(Dataset entries)
____
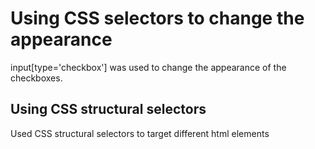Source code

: # Using CSS selectors to change the appearance

input[type='checkbox'] was used to change the appearance of the checkboxes.

## Using CSS structural selectors

Used CSS structural selectors to target different html elements
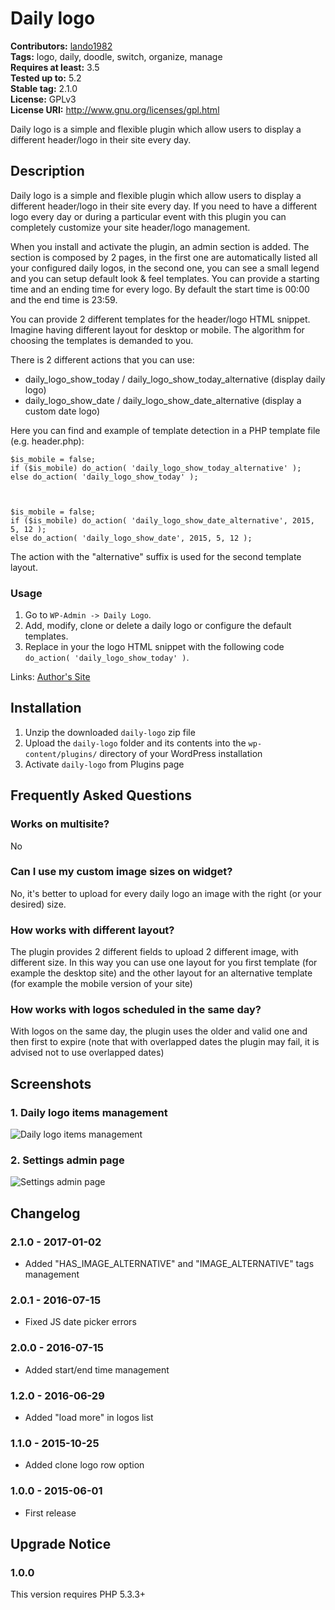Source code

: # Daily logo #
**Contributors:** [lando1982](https://profiles.wordpress.org/lando1982)  
**Tags:** logo, daily, doodle, switch, organize, manage  
**Requires at least:** 3.5  
**Tested up to:** 5.2  
**Stable tag:** 2.1.0  
**License:** GPLv3  
**License URI:** http://www.gnu.org/licenses/gpl.html  

Daily logo is a simple and flexible plugin which allow users to display a different header/logo in their site every day.

## Description ##

Daily logo is a simple and flexible plugin which allow users to display a different header/logo in their site every day. If you need to have a different logo every day or during a particular event with this plugin you can completely customize your site header/logo management.

When you install and activate the plugin, an admin section is added. The section is composed by 2 pages, in the first one are automatically listed all your configured daily logos, in the second one, you can see a small legend and you can setup default look & feel templates.
You can provide a starting time and an ending time for every logo. By default the start time is 00:00 and the end time is 23:59.

You can provide 2 different templates for the header/logo HTML snippet. Imagine having different layout for desktop or mobile. The algorithm for choosing the templates is demanded to you.

There is 2 different actions that you can use:

* daily_logo_show_today / daily_logo_show_today_alternative (display daily logo)
* daily_logo_show_date / daily_logo_show_date_alternative (display a custom date logo)

Here you can find and example of template detection in a PHP template file (e.g. header.php):


	$is_mobile = false;
	if ($is_mobile) do_action( 'daily_logo_show_today_alternative' );
	else do_action( 'daily_logo_show_today' );



	$is_mobile = false;
	if ($is_mobile) do_action( 'daily_logo_show_date_alternative', 2015, 5, 12 );
	else do_action( 'daily_logo_show_date', 2015, 5, 12 );


The action with the "alternative" suffix is used for the second template layout.

### Usage ###

1. Go to `WP-Admin -> Daily Logo`.
2. Add, modify, clone or delete a daily logo or configure the default templates.
3. Replace in your the logo HTML snippet with the following code `do_action( 'daily_logo_show_today' )`.

Links: [Author's Site](http://www.andrealandonio.it)

## Installation ##

1. Unzip the downloaded `daily-logo` zip file
2. Upload the `daily-logo` folder and its contents into the `wp-content/plugins/` directory of your WordPress installation
3. Activate `daily-logo` from Plugins page

## Frequently Asked Questions ##

### Works on multisite? ###

No

### Can I use my custom image sizes on widget? ###

No, it's better to upload for every daily logo an image with the right (or your desired) size.

### How works with different layout? ###

The plugin provides 2 different fields to upload 2 different image, with different size. In this way you can use one layout for you first template (for example the desktop site) and the other layout for an alternative template (for example the mobile version of your site)

### How works with logos scheduled in the same day? ###

With logos on the same day, the plugin uses the older and valid one and then first to expire (note that with overlapped dates the plugin may fail, it is advised not to use overlapped dates)

## Screenshots ##

### 1. Daily logo items management ###
![Daily logo items management](https://ps.w.org/daily-logo/trunk/screenshot-1.jpg)

### 2. Settings admin page ###
![Settings admin page](https://ps.w.org/daily-logo/trunk/screenshot-2.jpg)


## Changelog ##

### 2.1.0 - 2017-01-02 ###
* Added "HAS_IMAGE_ALTERNATIVE" and "IMAGE_ALTERNATIVE" tags management

### 2.0.1 - 2016-07-15 ###
* Fixed JS date picker errors

### 2.0.0 - 2016-07-15 ###
* Added start/end time management

### 1.2.0 - 2016-06-29 ###
* Added "load more" in logos list

### 1.1.0 - 2015-10-25 ###
* Added clone logo row option

### 1.0.0 - 2015-06-01 ###
* First release

## Upgrade Notice ##

### 1.0.0 ###
This version requires PHP 5.3.3+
____
Every line above should be reproduced exactly, please, with no pictures included.

■ Output below ■
Source code

: # Using CSS selectors to change the appearance

input[type='checkbox'] was used to change the appearance of the checkboxes.

## Using CSS structural selectors

Used CSS structural selectors to target different html elements
Source code

: # Daily logo #
**Contributors:** [lando1982](https://profiles.wordpress.org/lando1982)  
**Tags:** logo, daily, doodle, switch, organize, manage  
**Requires at least:** 3.5  
**Tested up to:** 5.2  
**Stable tag:** 2.1.0  
**License:** GPLv3  
**License URI:** http://www.gnu.org/licenses/gpl.html  

Daily logo is a simple and flexible plugin which allow users to display a different header/logo in their site every day.

## Description ##

Daily logo is a simple and flexible plugin which allow users to display a different header/logo in their site every day. If you need to have a different logo every day or during a particular event with this plugin you can completely customize your site header/logo management.

When you install and activate the plugin, an admin section is added. The section is composed by 2 pages, in the first one are automatically listed all your configured daily logos, in the second one, you can see a small legend and you can setup default look & feel templates.
You can provide a starting time and an ending time for every logo. By default the start time is 00:00 and the end time is 23:59.

You can provide 2 different templates for the header/logo HTML snippet. Imagine having different layout for desktop or mobile. The algorithm for choosing the templates is demanded to you.

There is 2 different actions that you can use:

* daily_logo_show_today / daily_logo_show_today_alternative (display daily logo)
* daily_logo_show_date / daily_logo_show_date_alternative (display a custom date logo)

Here you can find and example of template detection in a PHP template file (e.g. header.php):


	$is_mobile = false;
	if ($is_mobile) do_action( 'daily_logo_show_today_alternative' );
	else do_action( 'daily_logo_show_today' );



	$is_mobile = false;
	if ($is_mobile) do_action( 'daily_logo_show_date_alternative', 2015, 5, 12 );
	else do_action( 'daily_logo_show_date', 2015, 5, 12 );


The action with the "alternative" suffix is used for the second template layout.

### Usage ###

1. Go to `WP-Admin -> Daily Logo`.
2. Add, modify, clone or delete a daily logo or configure the default templates.
3. Replace in your the logo HTML snippet with the following code `do_action( 'daily_logo_show_today' )`.

Links: [Author's Site](http://www.andrealandonio.it)

## Installation ##

1. Unzip the downloaded `daily-logo` zip file
2. Upload the `daily-logo` folder and its contents into the `wp-content/plugins/` directory of your WordPress installation
3. Activate `daily-logo` from Plugins page

## Frequently Asked Questions ##

### Works on multisite? ###

No

### Can I use my custom image sizes on widget? ###

No, it's better to upload for every daily logo an image with the right (or your desired) size.

### How works with different layout? ###

The plugin provides 2 different fields to upload 2 different image, with different size. In this way you can use one layout for you first template (for example the desktop site) and the other layout for an alternative template (for example the mobile version of your site)

### How works with logos scheduled in the same day? ###

With logos on the same day, the plugin uses the older and valid one and then first to expire (note that with overlapped dates the plugin may fail, it is advised not to use overlapped dates)

## Screenshots ##

### 1. Daily logo items management ###
![Daily logo items management](https://ps.w.org/daily-logo/trunk/screenshot-1.jpg)

### 2. Settings admin page ###
![Settings admin page](https://ps.w.org/daily-logo/trunk/screenshot-2.jpg)


## Changelog ##

### 2.1.0 - 2017-01-02 ###
* Added "HAS_IMAGE_ALTERNATIVE" and "IMAGE_ALTERNATIVE" tags management

### 2.0.1 - 2016-07-15 ###
* Fixed JS date picker errors

### 2.0.0 - 2016-07-15 ###
* Added start/end time management

### 1.2.0 - 2016-06-29 ###
* Added "load more" in logos list

### 1.1.0 - 2015-10-25 ###
* Added clone logo row option

### 1.0.0 - 2015-06-01 ###
* First release

## Upgrade Notice ##

### 1.0.0 ###
This version requires PHP 5.3.3+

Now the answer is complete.